Perioperative escape from dormancy of spontaneous micro-metastases: A role for malignant secretion of IL-6, IL-8, and VEGF, through adrenergic and prostaglandin signaling

We recently showed that a minimally-invasive removal of MDA-MB-231HM primary tumors (PTs) and elimination of their secreted factors (including IL-6, IL-8, VEGF, EGF, PDGF-aa, MIF, SerpinE1, and M-CSF), caused regression of spontaneous micro-metastases into a non-growing dormant state. To explore the underlying mechanisms and potential clinical ramifications of this phenomenon, we herein used the MDA-MB-231HM human breast cancer cell-line, in-vitro, and in vivo following orthotopic implantation in immune-deficient BALB/C nu/nu mice. Employing bioluminescence imaging, we found that adding laparotomy to minimally-invasive removal of the PT caused an outbreak of micro-metastases. However, perioperative beta-adrenergic and COX-2 inhibition, using propranolol + etodolac, maintained metastatic dormancy following laparotomy. In-vitro, beta-adrenergic agonists (epinephrine or metaproterenol) and prostaglandin-E2 markedly increased MDA-MB-231HM secretion of the pro -metastatic factors IL-6, IL-8, and VEGF, whereas cortisol reduced their secretion, effects that were maintained even 12 h after the washout of these agonists. In-vivo, laparotomy elevated IL-6 and IL-8 levels in both plasma and ex-vivo PT spontaneous secretion, whereas perioperative propranolol + etodolac administration blocked these effects. Similar trends were evident for EGF and MIF. Promoter-based bioinformatics analyses of excised PT transcriptomes implicated elevated NF-kB activity and reduced IRF1 activity in the gene regulatory effects of laparotomy, and these effects were inhibited by pre-surgical propranolol + etodolac.
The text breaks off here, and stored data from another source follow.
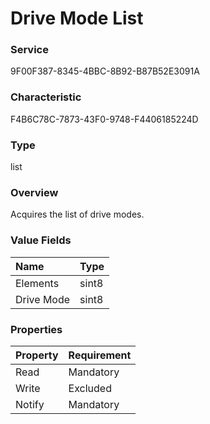 # Drive Mode List

### Service

9F00F387-8345-4BBC-8B92-B87B52E3091A

### Characteristic

F4B6C78C-7873-43F0-9748-F4406185224D

### Type

list

### Overview

Acquires the list of drive modes.

### Value Fields

| Name | Type |
|:--|:--|
| Elements | sint8 |
| Drive Mode | sint8 |

### Properties

| Property | Requirement |
|:--|:--|
| Read | Mandatory |
| Write | Excluded |
| Notify | Mandatory | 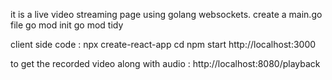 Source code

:it is a live video streaming page using golang websockets.
create a main.go file 
go mod init <your directory name>
go mod tidy

client side code :
npx create-react-app <react app name>
cd  <react app name>
npm start
http://localhost:3000 


to get the recorded video along with audio :
http://localhost:8080/playback
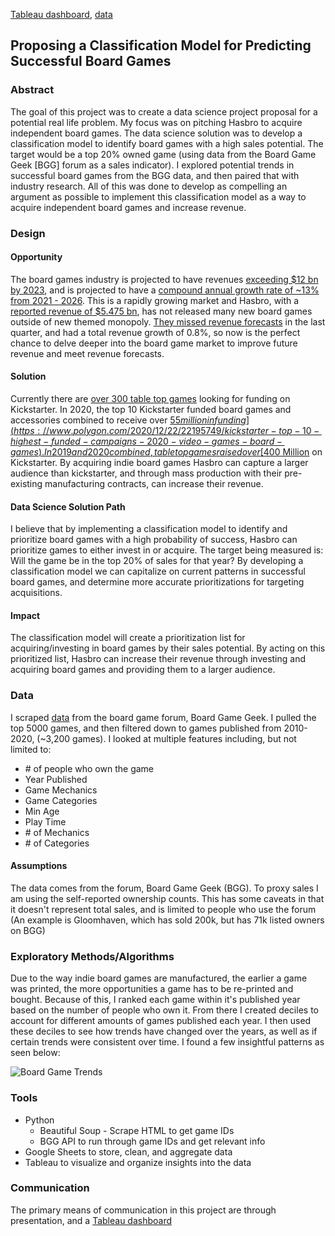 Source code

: [Tableau dashboard](https://public.tableau.com/views/BoardGameExploration/BoardGameTrends?:language=en-US&:retry=yes&:display_count=n&:origin=viz_share_link), [data](https://docs.google.com/spreadsheets/d/1N-DjsJLlzr47ExjPzLv-RoBvkZrRhgc6mOURbDNmqZw/edit?usp=sharing)
## Proposing a Classification Model for Predicting Successful Board Games

### Abstract
The goal of this project was to create a data science project proposal for a potential real life problem. My focus was on pitching Hasbro to acquire independent board games. The data science solution was to develop a classification model to identify board games with a high sales potential. The target would be a top 20% owned game (using data from the Board Game Geek [BGG] forum as a sales indicator). I explored potential trends in successful board games from the BGG data, and then paired that with industry research.  All of this was done to develop as compelling an argument as possible to implement this classification model as a way to acquire independent board games and increase revenue.

### Design
#### Opportunity
The board games industry is projected to have revenues [exceeding $12 bn by 2023](https://www.prnewswire.com/news-releases/board-games-market---global-outlook-and-forecast-2018-2023-300763553.html), and is projected to have a [compound annual growth rate of ~13% from 2021 - 2026](https://www.reportlinker.com/p05482343/Board-Games-Market-Global-Outlook-and-Forecast.html). This is a rapidly growing market and Hasbro, with a [reported revenue of $5.475 bn](https://www.macrotrends.net/stocks/charts/HAS/hasbro/revenue), has not released many new board games outside of new themed monopoly. [They missed revenue forecasts](https://www.thestreet.com/investing/hasbro-swings-to-first-quarter-profit-misses-on-revenue) in the last quarter, and had a total revenue growth of 0.8%, so now is the perfect chance to delve deeper into the board game market to improve future revenue and meet revenue forecasts. 

#### Solution
Currently there are [over 300 table top games](https://www.kickstarter.com/discover/advanced?state=live&category_id=34&sort=magic&seed=2702421&page=1) looking for funding on Kickstarter. In 2020, the top 10 Kickstarter funded board games and accessories combined to receive over [$55 million in funding](https://www.polygon.com/2020/12/22/22195749/kickstarter-top-10-highest-funded-campaigns-2020-video-games-board-games). In 2019 and 2020 combined, table top games raised over [$400 Million](https://www.polygon.com/2020/12/22/22195749/kickstarter-top-10-highest-funded-campaigns-2020-video-games-board-games) on Kickstarter. By acquiring indie board games Hasbro can capture a larger audience than kickstarter, and through mass production with their pre-existing manufacturing contracts, can increase their revenue.

#### Data Science Solution Path
I believe that by implementing a classification model to identify and prioritize board games with a high probability of success, Hasbro can prioritize games to either invest in or acquire. The target being measured is: Will the game be in the top 20% of sales for that year? By developing a classification model we can capitalize on current patterns in successful board games, and determine more accurate prioritizations for targeting acquisitions.

#### Impact
The classification model will create a prioritization list for acquiring/investing in board games by their sales potential. By acting on this prioritized list, Hasbro can increase their revenue through investing and acquiring board games and providing them to a larger audience.


### Data
I scraped [data](https://docs.google.com/spreadsheets/d/1N-DjsJLlzr47ExjPzLv-RoBvkZrRhgc6mOURbDNmqZw/edit?usp=sharing) from the board game forum, Board Game Geek. I pulled the top 5000 games, and then filtered down to games published from 2010-2020, (~3,200 games). I looked at multiple features including, but not limited to:
* \# of people who own the game
* Year Published
* Game Mechanics
* Game Categories
* Min Age
* Play Time
* \# of Mechanics
* \# of Categories

#### Assumptions

The data comes from the forum, Board Game Geek (BGG). To proxy sales I am using the self-reported ownership counts. This has some caveats in that it doesn't represent total sales, and is limited to people who use the forum (An example is Gloomhaven, which has sold 200k, but has 71k listed owners on BGG)

### Exploratory Methods/Algorithms
Due to the way indie board games are manufactured, the earlier a game was printed, the more opportunities a game has to be re-printed and bought. Because of this, I ranked each game within it's published year based on the number of people who own it. From there I created deciles to account for different amounts of games published each year. I then used these deciles to see how trends have changed over the years, as well as if certain trends were consistent over time. I found a few insightful patterns as seen below:

![Board Game Trends](https://user-images.githubusercontent.com/75561764/119871544-64018780-bed7-11eb-9b17-1142068bb4d1.png)

### Tools
* Python 
  * Beautiful Soup - Scrape HTML to get game IDs
  * BGG API to run through game IDs and get relevant info
* Google Sheets to store, clean, and aggregate data
* Tableau to visualize and organize insights into the data

### Communication
The primary means of communication in this project are through presentation, and a [Tableau dashboard](https://public.tableau.com/views/BoardGameExploration/BoardGameTrends?:language=en-US&:retry=yes&:display_count=n&:origin=viz_share_link)
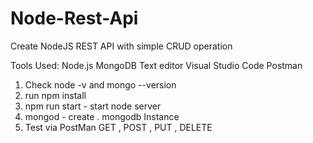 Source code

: # Node-Rest-Api
Create NodeJS REST API with simple CRUD operation

Tools Used:
Node.js
MongoDB
Text editor Visual Studio Code
Postman

1. Check node -v and mongo --version
2. run npm install
3. npm  run start - start node server
4. mongod - create . mongodb Instance
5. Test via PostMan GET , POST , PUT , DELETE




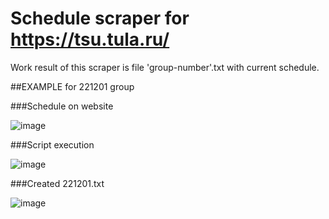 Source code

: # Schedule scraper for https://tsu.tula.ru/

Work result of this scraper is file 'group-number'.txt with current schedule.

##EXAMPLE for 221201 group


###Schedule on website

![image](https://user-images.githubusercontent.com/79706809/121780906-1a898b80-cbab-11eb-893a-7b78e86c2c37.png)



###Script execution

![image](https://user-images.githubusercontent.com/79706809/121780935-35f49680-cbab-11eb-8373-d091501bcdec.png)



###Created 221201.txt

![image](https://user-images.githubusercontent.com/79706809/121781134-127e1b80-cbac-11eb-84b8-cb8d1456edbe.png)
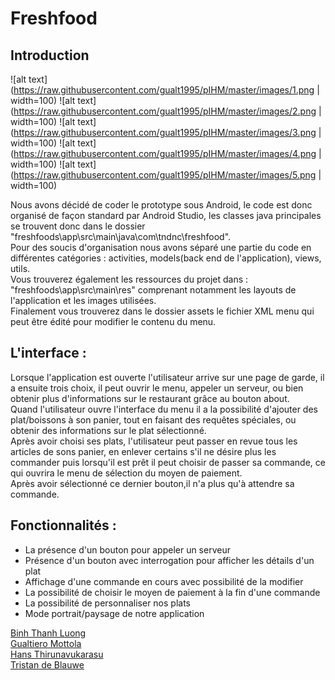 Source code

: # Freshfood

## Introduction
![alt text](https://raw.githubusercontent.com/gualt1995/pIHM/master/images/1.png | width=100)
![alt text](https://raw.githubusercontent.com/gualt1995/pIHM/master/images/2.png | width=100)
![alt text](https://raw.githubusercontent.com/gualt1995/pIHM/master/images/3.png | width=100)
![alt text](https://raw.githubusercontent.com/gualt1995/pIHM/master/images/4.png | width=100)
![alt text](https://raw.githubusercontent.com/gualt1995/pIHM/master/images/5.png | width=100)






Nous avons décidé de coder le prototype sous Android, le code est donc organisé de façon standard par Android Studio, 
les classes java principales se trouvent donc dans le dossier "freshfoods\app\src\main\java\com\tndnc\freshfood". <br>
Pour des soucis d'organisation nous avons séparé une partie du code en différentes catégories : activities, 
models(back end de l'application), views, utils. <br>
Vous trouverez également les ressources du projet dans : 
"freshfoods\app\src\main\res" comprenant notamment les layouts de l'application et les images utilisées. <br>
Finalement vous trouverez dans le dossier assets le fichier XML menu qui peut être édité pour modifier le contenu du menu.

## L'interface :

Lorsque l'application est ouverte l'utilisateur arrive sur une page de garde, il a ensuite trois choix, 
il peut ouvrir le menu, appeler un serveur, ou bien obtenir plus d'informations sur le restaurant grâce au bouton about.<br>
Quand l'utilisateur ouvre l'interface du menu il a la possibilité d'ajouter des plat/boissons à son panier, 
tout en faisant des requêtes spéciales, ou obtenir des informations sur le plat sélectionné.<br>
Après avoir choisi ses plats, l'utilisateur peut passer en revue tous les articles de sons panier, 
en enlever certains s'il ne désire plus les commander puis lorsqu'il est prêt il peut choisir de passer sa commande, 
ce qui ouvrira le menu de sélection du moyen de paiement.<br>
Après avoir sélectionné ce dernier bouton,il n'a plus qu'à attendre sa commande. 

## Fonctionnalités : 

* La présence d'un bouton pour appeler un serveur
* Présence d'un bouton avec interrogation pour afficher les détails d'un plat
* Affichage d'une commande en cours avec possibilité de la modifier 
* La possibilité de choisir le moyen de paiement à la fin d'une commande
* La possibilité de personnaliser nos plats
* Mode portrait/paysage de notre application

[Binh Thanh Luong](https://github.com/leondoofus)<br>
[Gualtiero Mottola](https://github.com/gualt1995)<br>
[Hans Thirunavukarasu](https://github.com/ThiruHans)<br>
[Tristan de Blauwe](https://github.com/TBlauwe)<br>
Taken together, our find-ings suggest a novel mechanism of post-operative metastatic outbreak, where surgery-induced adrenergic and prostanoid signaling increase the secretion of pro-metastatic factors, including IL-6, IL-8, and VEGF, from PT and possibly residual malignant tissue, and thereby prevent residual disease from entering dormancy.

Automated summary

We demonstrated that minimally-invasive removal of primary tumors (PTs) and elimination of secreted factors can induce regression of micro-metastases in breast cancer. However, laparotomy during the procedure leads to an outbreak of micro-metastases. Administration of propranolol and etodolac can maintain metastatic dormancy following laparotomy.